Segundo o despacho recorrido, entre tais circunstâncias não poderiam nunca ser
considerados os vários crimes que integram a pluralidade subjacente ao concurso
de infracções.
Assim, será a norma do artigo 15.º inconstitucional na medida em que seja
interpretado como considerando que o concurso de infracções é uma das
circunstâncias que podem elevar o máximo legal da pena a aplicar no processo. E
sê-lo-ia por tal interpretação violar e reserva de competência da Assembleia da
República [artigo 168.º, n.º 1, alínea c), da Constituição], na medida em que o
Código não respeitara o sentido da autorização legislativa, violando também o
princípio do juiz natural, ínsito no artigo 32.º, n.º 7, da Constituição da
República Portuguesa (adiante, CRP).
É, pois, este o âmbito do recurso que importe tratar e resolver.
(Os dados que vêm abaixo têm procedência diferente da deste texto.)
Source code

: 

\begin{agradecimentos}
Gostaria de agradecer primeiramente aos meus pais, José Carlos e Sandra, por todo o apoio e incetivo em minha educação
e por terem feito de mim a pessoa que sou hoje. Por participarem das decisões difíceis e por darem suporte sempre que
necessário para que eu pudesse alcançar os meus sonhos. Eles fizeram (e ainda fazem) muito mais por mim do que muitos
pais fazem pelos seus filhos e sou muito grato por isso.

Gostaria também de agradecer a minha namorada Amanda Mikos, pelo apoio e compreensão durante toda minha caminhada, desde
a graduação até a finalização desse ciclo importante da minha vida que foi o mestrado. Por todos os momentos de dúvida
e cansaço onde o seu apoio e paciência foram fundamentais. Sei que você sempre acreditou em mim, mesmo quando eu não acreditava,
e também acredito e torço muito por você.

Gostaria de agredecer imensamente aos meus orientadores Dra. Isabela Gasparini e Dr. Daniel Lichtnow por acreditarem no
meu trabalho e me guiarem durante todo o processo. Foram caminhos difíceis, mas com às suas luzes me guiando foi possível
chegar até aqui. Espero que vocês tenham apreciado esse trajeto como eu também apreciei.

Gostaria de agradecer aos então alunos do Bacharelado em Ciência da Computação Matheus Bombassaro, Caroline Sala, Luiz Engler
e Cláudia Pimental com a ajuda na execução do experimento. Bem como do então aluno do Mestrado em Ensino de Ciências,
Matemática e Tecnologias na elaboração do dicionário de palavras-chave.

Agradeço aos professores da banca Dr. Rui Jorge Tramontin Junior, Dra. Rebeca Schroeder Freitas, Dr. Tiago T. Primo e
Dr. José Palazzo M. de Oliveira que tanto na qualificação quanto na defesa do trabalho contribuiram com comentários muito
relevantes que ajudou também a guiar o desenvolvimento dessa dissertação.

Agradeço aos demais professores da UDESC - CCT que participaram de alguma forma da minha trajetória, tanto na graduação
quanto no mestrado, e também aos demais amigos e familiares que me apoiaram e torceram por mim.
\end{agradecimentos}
4 — Em causa está apenas o artigo 15.º do CPP, mas o certo é que esta disposição
reporta-se aos artigos 13.º e 14.º do mesmo diploma, pelo que importa referir o
teor destas disposições legais.
Artigo 13.º
(Competência do tribunal do júri)
1 — Compete ao tribunal do júri julgar o processos que, tendo a intervenção do
júri sido requerida pelo Ministério Público, pelo assistente ou pelo arguido,
respeitarem a crimes previstos no Título II e no Capítulo I do Título V, do
Livro II do Código Penal.
2 — Compete ainda ao tribunal do júri julgar os processos que, não devendo ser
julgados pelo tribunal singular, e tendo a intervenção do júri sido requerida
pelo Ministério Público, pelo assistente ou pelo arguido, respeitarem a crimes
cuja pena máxima abstractamente aplicável, for superior a oito anos de prisão.
3 — O requerimento do Ministério Público e o do assistente devem ter lugar no
prazo para a dedução da acusação e o do arguido no prazo de 5 dias a contar da
notificação da acusação, ou da pronúncia se a ela houver lugar.
4 — O requerimento de intervenção do júri é irretratável.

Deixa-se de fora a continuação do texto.